Z-statistic: 0.5222329678670935
p-value: 0.6015081344405899


As we can see p-value is far more greater than 0.05 we can accept H₀(Null Hypothesis)

##  T-Test

A `T-test` is used when:

- The sample size is small (n < 30).

- The population standard deviation is unknown.

- There are three types of `T-tests`:

  - `One-sample T-test`
  - `Independent two-sample T-test`
  - `Paired T-test`


###  `One-Sample T-Test`

A `one-sample T-test` tests whether the mean of a single sample differs significantly from a known or hypothesized population mean.

---

**Example: Testing the Average Age of Employees in an Indian Tech Company.**

Let's assume you want to test whether the average age of employees in a company differs from 30 years.

- *Null Hypothesis (H₀)*: The average age of employees is 30.

- *Alternative Hypothesis (H₁)*: The average age of employees is not 30.

In [None]:
from scipy import stats

# Sample data: ages of employees in an Indian tech company
ages = [28, 32, 29, 31, 27, 33, 34, 30, 29, 32]

# Population mean
population_mean = 30

# Perform one-sample t-test
t_statistic, p_value = stats.ttest_1samp(ages, population_mean)

print(f"T-statistic: {t_statistic}")
print(f"p-value: {p_value}")

T-statistic: 0.6956083436402524
p-value: 0.5042379030441878


We can conclude from above result that p-value is greater than significance level(i.e.- 0.05) hence we will accept H₀(Null Hypothesis).

###  `Independent Two-Sample T-Test`

An `independent two-sample T-test` compares the means of two independent groups to see if there is a statistically significant difference between them.

---

**Example: Comparing Test Scores Between Students in Two Indian Cities**

Assume you want to compare the test scores of students from Delhi and Bangalore.

- *Null Hypothesis (H₀)*: The average test scores are the same for both cities.
- *Alternative Hypothesis (H₁)*: The average test scores are different.

In [None]:
from scipy import stats

# Sample test scores for students in Delhi and Bangalore
delhi_scores = [88, 92, 85, 90, 91, 87]
bangalore_scores = [84, 86, 89, 83, 85, 88]

# Perform independent t-test
t_statistic, p_value = stats.ttest_ind(delhi_scores, bangalore_scores)

print(f"T-statistic: {t_statistic}")
print(f"p-value: {p_value}")

T-statistic: 2.092457497388747
p-value: 0.06286899974610866


Above result shows us p-value >0.05 hence we will accept H₀(Null Hypothesis).

###  `Paired T-Test`

A `paired T-test` is used to compare the means of the same group at two different times or under two different conditions.
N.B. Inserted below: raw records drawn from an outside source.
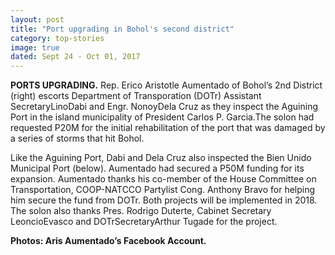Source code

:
 ```yaml
---
layout: post
title: "Port upgrading in Bohol's second district"
category: top-stories
image: true
dated: Sept 24 - Oct 01, 2017
---
```


**PORTS UPGRADING.** Rep. Erico Aristotle Aumentado of Bohol’s 2nd District (right) escorts Department of Transporation (DOTr) Assistant SecretaryLinoDabi and Engr. NonoyDela Cruz as they inspect the Aguining Port in the island municipality of President Carlos P. Garcia.The solon had requested P20M for the initial rehabilitation of the port that was damaged by a series of storms that hit Bohol. 

Like the Aguining Port, Dabi and Dela Cruz also inspected the Bien Unido Municipal Port (below). Aumentado had secured a P50M funding for its expansion. Aumentado thanks his co-member of the House Committee on Transportation, COOP-NATCCO Partylist Cong. Anthony Bravo for helping him secure the fund from DOTr. Both projects will be implemented in 2018. The solon also thanks Pres. Rodrigo Duterte, Cabinet Secretary LeoncioEvasco and DOTrSecretaryArthur Tugade for the project. 

**Photos: Aris Aumentado’s Facebook Account.**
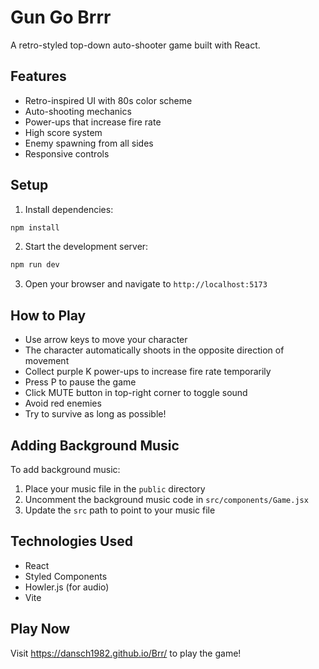 # Gun Go Brrr

A retro-styled top-down auto-shooter game built with React.

## Features

- Retro-inspired UI with 80s color scheme
- Auto-shooting mechanics
- Power-ups that increase fire rate
- High score system
- Enemy spawning from all sides
- Responsive controls

## Setup

1. Install dependencies:
```bash
npm install
```

2. Start the development server:
```bash
npm run dev
```

3. Open your browser and navigate to `http://localhost:5173`

## How to Play

- Use arrow keys to move your character
- The character automatically shoots in the opposite direction of movement
- Collect purple K power-ups to increase fire rate temporarily
- Press P to pause the game
- Click MUTE button in top-right corner to toggle sound
- Avoid red enemies
- Try to survive as long as possible!

## Adding Background Music

To add background music:

1. Place your music file in the `public` directory
2. Uncomment the background music code in `src/components/Game.jsx`
3. Update the `src` path to point to your music file

## Technologies Used

- React
- Styled Components
- Howler.js (for audio)
- Vite

## Play Now

Visit https://dansch1982.github.io/Brr/ to play the game!

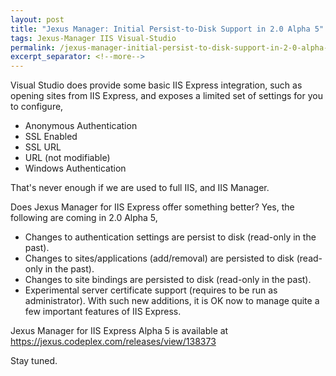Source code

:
 ```yaml
---
layout: post
title: "Jexus Manager: Initial Persist-to-Disk Support in 2.0 Alpha 5"
tags: Jexus-Manager IIS Visual-Studio
permalink: /jexus-manager-initial-persist-to-disk-support-in-2-0-alpha-5-a022b5935f64
excerpt_separator: <!--more-->
---
```

Visual Studio does provide some basic IIS Express integration, such as opening sites from IIS Express, and exposes a limited set of settings for you to configure,

* Anonymous Authentication
* SSL Enabled
* SSL URL
* URL (not modifiable)
* Windows Authentication

That's never enough if we are used to full IIS, and IIS Manager.
<!--more-->

Does Jexus Manager for IIS Express offer something better? Yes, the following are coming in 2.0 Alpha 5,

* Changes to authentication settings are persist to disk (read-only in the past).
* Changes to sites/applications (add/removal) are persisted to disk (read-only in the past).
* Changes to site bindings are persisted to disk (read-only in the past).
* Experimental server certificate support (requires to be run as administrator).
With such new additions, it is OK now to manage quite a few important features of IIS Express.

Jexus Manager for IIS Express Alpha 5 is available at https://jexus.codeplex.com/releases/view/138373

Stay tuned.
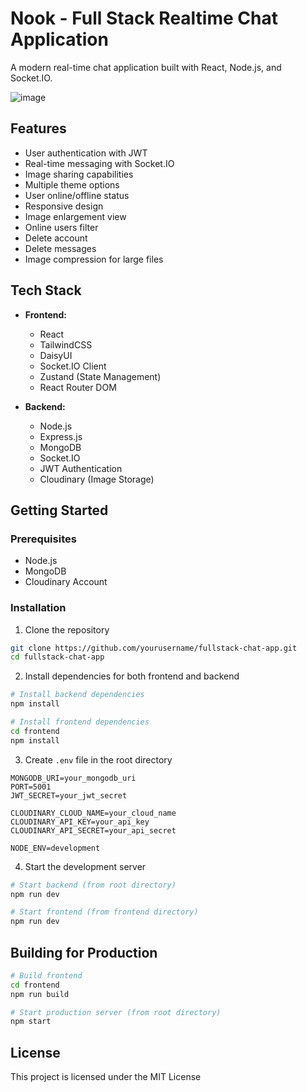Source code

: # Nook - Full Stack Realtime Chat Application

A modern real-time chat application built with React, Node.js, and Socket.IO.

![image](https://github.com/user-attachments/assets/1f8f3aa5-aa68-4ca5-8a4d-c50032faeb4a)





## Features

- User authentication with JWT
- Real-time messaging with Socket.IO
- Image sharing capabilities
- Multiple theme options
- User online/offline status
- Responsive design
- Image enlargement view
- Online users filter
- Delete account
- Delete messages
- Image compression for large files

## Tech Stack

- **Frontend:**

  - React
  - TailwindCSS
  - DaisyUI
  - Socket.IO Client
  - Zustand (State Management)
  - React Router DOM

- **Backend:**
  - Node.js
  - Express.js
  - MongoDB
  - Socket.IO
  - JWT Authentication
  - Cloudinary (Image Storage)

## Getting Started

### Prerequisites

- Node.js
- MongoDB
- Cloudinary Account

### Installation

1. Clone the repository

```bash
git clone https://github.com/yourusername/fullstack-chat-app.git
cd fullstack-chat-app
```

2. Install dependencies for both frontend and backend

```bash
# Install backend dependencies
npm install

# Install frontend dependencies
cd frontend
npm install
```

3. Create `.env` file in the root directory

```env
MONGODB_URI=your_mongodb_uri
PORT=5001
JWT_SECRET=your_jwt_secret

CLOUDINARY_CLOUD_NAME=your_cloud_name
CLOUDINARY_API_KEY=your_api_key
CLOUDINARY_API_SECRET=your_api_secret

NODE_ENV=development
```

4. Start the development server

```bash
# Start backend (from root directory)
npm run dev

# Start frontend (from frontend directory)
npm run dev
```

## Building for Production

```bash
# Build frontend
cd frontend
npm run build

# Start production server (from root directory)
npm start
```


## License

This project is licensed under the MIT License 

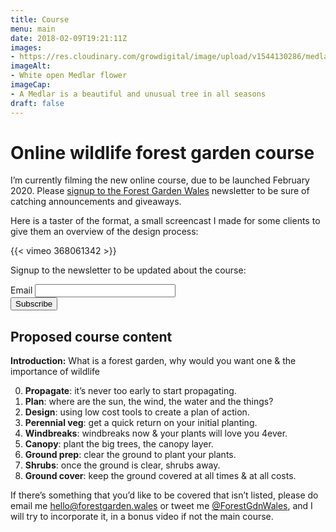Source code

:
 ```yaml
---
title: Course
menu: main
date: 2018-02-09T19:21:11Z
images: 
- https://res.cloudinary.com/growdigital/image/upload/v1544130286/medlar-42254180632.jpg
imageAlt: 
- White open Medlar flower
imageCap:
- A Medlar is a beautiful and unusual tree in all seasons
draft: false
---
```


# Online wildlife forest garden course

I’m currently filming the new online course, due to be launched February 2020. Please [signup to the Forest Garden Wales](http://eepurl.com/dqwytj) newsletter to be sure of catching announcements and giveaways.

Here is a taster of the format, a small screencast I made for some clients to give them an overview of the design process:

{{< vimeo 368061342 >}}

Signup to the newsletter to be updated about the course:

<form class="subscribe" action="https://wales.us17.list-manage.com/subscribe/post" method="POST">
 <input type="hidden" name="u" value="bef914615b5448ad5636c38fb">
 <input type="hidden" name="id" value="10e50a6c17">
 <label for="MERGE0">Email</label>
 <input class="subscribe__textinput" type="email" autocapitalize="off" autocorrect="off" name="MERGE0" id="MERGE0" size="25" value=""><br>
 <input class="button" type="submit" name="submit" value="Subscribe">
 <input type="hidden" name="ht" value="72fb9d19eda695ba45e6107c0063acd2bfd6a81b:MTU0OTIzMTE4Mi45MDk4">
 <input type="hidden" name="mc_signupsource" value="hosted">
</form>

## Proposed course content

**Introduction:** What is a forest garden, why would you want one & the importance of wildlife

0. **Propagate**: it’s never too early to start propagating.
1. **Plan**: where are the sun, the wind, the water and the things?
2. **Design**: using low cost tools to create a plan of action.
3. **Perennial veg**: get a quick return on your initial planting.
4. **Windbreaks**: windbreaks now & your plants will love you 4ever.
5. **Canopy**: plant the big trees, the canopy layer.
6. **Ground prep**: clear the ground to plant your plants.
7. **Shrubs**: once the ground is clear, shrubs away.
8. **Ground cover**: keep the ground covered at all times & at all costs.

If there’s something that you’d like to be covered that isn’t listed, please do email me [hello@forestgarden.wales](mailto:hello@forestgarden.wales) or tweet me [@ForestGdnWales](https://twitter.com/ForestGdnWales), and I will try to incorporate it, in a bonus video if not the main course.
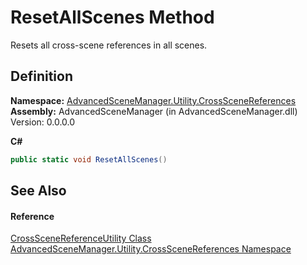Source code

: # ResetAllScenes Method


Resets all cross-scene references in all scenes.



## Definition
**Namespace:** <a href="N_AdvancedSceneManager_Utility_CrossSceneReferences">AdvancedSceneManager.Utility.CrossSceneReferences</a>  
**Assembly:** AdvancedSceneManager (in AdvancedSceneManager.dll) Version: 0.0.0.0

**C#**
``` C#
public static void ResetAllScenes()
```



## See Also


#### Reference
<a href="T_AdvancedSceneManager_Utility_CrossSceneReferences_CrossSceneReferenceUtility">CrossSceneReferenceUtility Class</a>  
<a href="N_AdvancedSceneManager_Utility_CrossSceneReferences">AdvancedSceneManager.Utility.CrossSceneReferences Namespace</a>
This test is often used in "before and after" experiments.

---

**Example: Effect of a New Teaching Method on Students’ Scores**

Suppose you want to test if a new teaching method has improved students' test scores. You have test scores before and after applying the new method.

  - *Null Hypothesis (H₀)*: The new teaching method has no effect on test scores.
  - *Alternative Hypothesis (H₁)*: The new teaching method improves test scores.

In [None]:
from scipy import stats

# Sample data: test scores before and after the new teaching method
before_scores = [75, 78, 72, 74, 77, 80]
after_scores = [78, 82, 76, 79, 81, 85]

# Perform paired t-test
t_statistic, p_value = stats.ttest_rel(before_scores, after_scores)

print(f"T-statistic: {t_statistic}")
print(f"[-value: {p_value}")

T-statistic: -13.558153613666013
[-value: 3.911248690451021e-05


As the p-value is way too below our significance level(0.05) we will reject H₀ (accept H₁).

##  `Chi-Square Test`

A `Chi-square test` is used to examine the association between two categorical variables or to test the goodness of fit.

---

**Example: Testing the Relationship Between Education Level and Job Preference**

Suppose you want to examine if education level (Graduate or Postgraduate) is related to job preference (Private sector or Government job) in a sample of 100 individuals.


  - *Null Hypothesis (H₀)*: There is no relationship between education level and job preference.

  - *Alternative Hypothesis (H₁)*: There is a relationship between education level and job preference.

In [None]:
import numpy as np
from scipy.stats import chi2_contingency

# Contingency table of education level and job preference
data = np.array([[30, 20], [25, 25]])

# Perform Chi-square test
chi2, p_value, dof, expected = chi2_contingency(data)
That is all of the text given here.